Which is Worse; Hurricane Watch or Hurricane Warning?
WEATHER TERMS FOR HURRICANE SEASON
Part of staying informed about weather conditions is understanding the different terms used by weather forecasters. Following are some of the most common terms:
- Advisory: Hurricane and storm information is disseminated (dispersed) to the public every six hours.
- Special Advisory: Information is broadcast when there is significant change in storm-related weather conditions.
- Gale Warning: Sustained winds of 35-54 mph and strong wave action are expected.
- Storm Warning: Sustained winds of 55-73 mph are expected.
- Hurricane Watch: There is a threat of hurricane conditions within 24-36 hours.
- Hurricane Warning: A hurricane is expected to strike within 24 hours or less, with sustained winds of 74 mph or more and dangerously high water.
- Tropical Disturbance: A moving area of thunderstorms is in the tropics.
- Tropical Depression: An area of low pressure, rotary circulation of clouds and winds up to 38 mph is identified.
- Tropical Storm: A storm characterized by counterclockwise circulation of clouds and winds 39-73 is brewing.

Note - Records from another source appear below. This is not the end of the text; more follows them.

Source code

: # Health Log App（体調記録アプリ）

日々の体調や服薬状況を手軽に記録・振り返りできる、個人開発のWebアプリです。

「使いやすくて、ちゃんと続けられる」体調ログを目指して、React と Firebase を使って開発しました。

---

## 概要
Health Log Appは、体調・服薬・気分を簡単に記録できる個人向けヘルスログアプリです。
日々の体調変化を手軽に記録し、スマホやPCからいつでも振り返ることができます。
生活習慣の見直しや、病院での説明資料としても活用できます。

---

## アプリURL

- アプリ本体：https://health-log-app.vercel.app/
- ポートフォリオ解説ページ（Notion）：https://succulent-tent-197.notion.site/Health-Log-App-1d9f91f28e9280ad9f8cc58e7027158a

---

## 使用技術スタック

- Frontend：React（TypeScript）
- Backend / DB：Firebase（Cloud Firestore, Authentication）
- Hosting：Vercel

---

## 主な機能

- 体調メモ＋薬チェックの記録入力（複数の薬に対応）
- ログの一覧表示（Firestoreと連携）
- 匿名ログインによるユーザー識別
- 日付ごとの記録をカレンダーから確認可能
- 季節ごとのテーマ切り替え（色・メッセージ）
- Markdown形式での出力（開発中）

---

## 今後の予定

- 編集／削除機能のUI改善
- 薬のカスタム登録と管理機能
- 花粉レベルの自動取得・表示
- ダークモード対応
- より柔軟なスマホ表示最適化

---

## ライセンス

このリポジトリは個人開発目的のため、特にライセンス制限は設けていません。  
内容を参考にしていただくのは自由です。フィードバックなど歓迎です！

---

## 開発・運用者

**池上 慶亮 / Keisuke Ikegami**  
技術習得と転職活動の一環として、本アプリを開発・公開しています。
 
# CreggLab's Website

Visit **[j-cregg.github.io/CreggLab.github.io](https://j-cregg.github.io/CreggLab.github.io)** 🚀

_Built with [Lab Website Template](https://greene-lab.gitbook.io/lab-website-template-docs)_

Hurricane season began June 1, although our first ‘named storm’ occurred one week before that. A disturbance was observed South of Bermuda on May 20. It continued to grow and became Subtropical Storm Andrea. Fortunately, Andrea became a Subtropical Depression on May 21 and was no longer a threat.
As of the second week in June, the Atlantic is not showing any huge disturbances. Although when next system develops, it will be named Barry.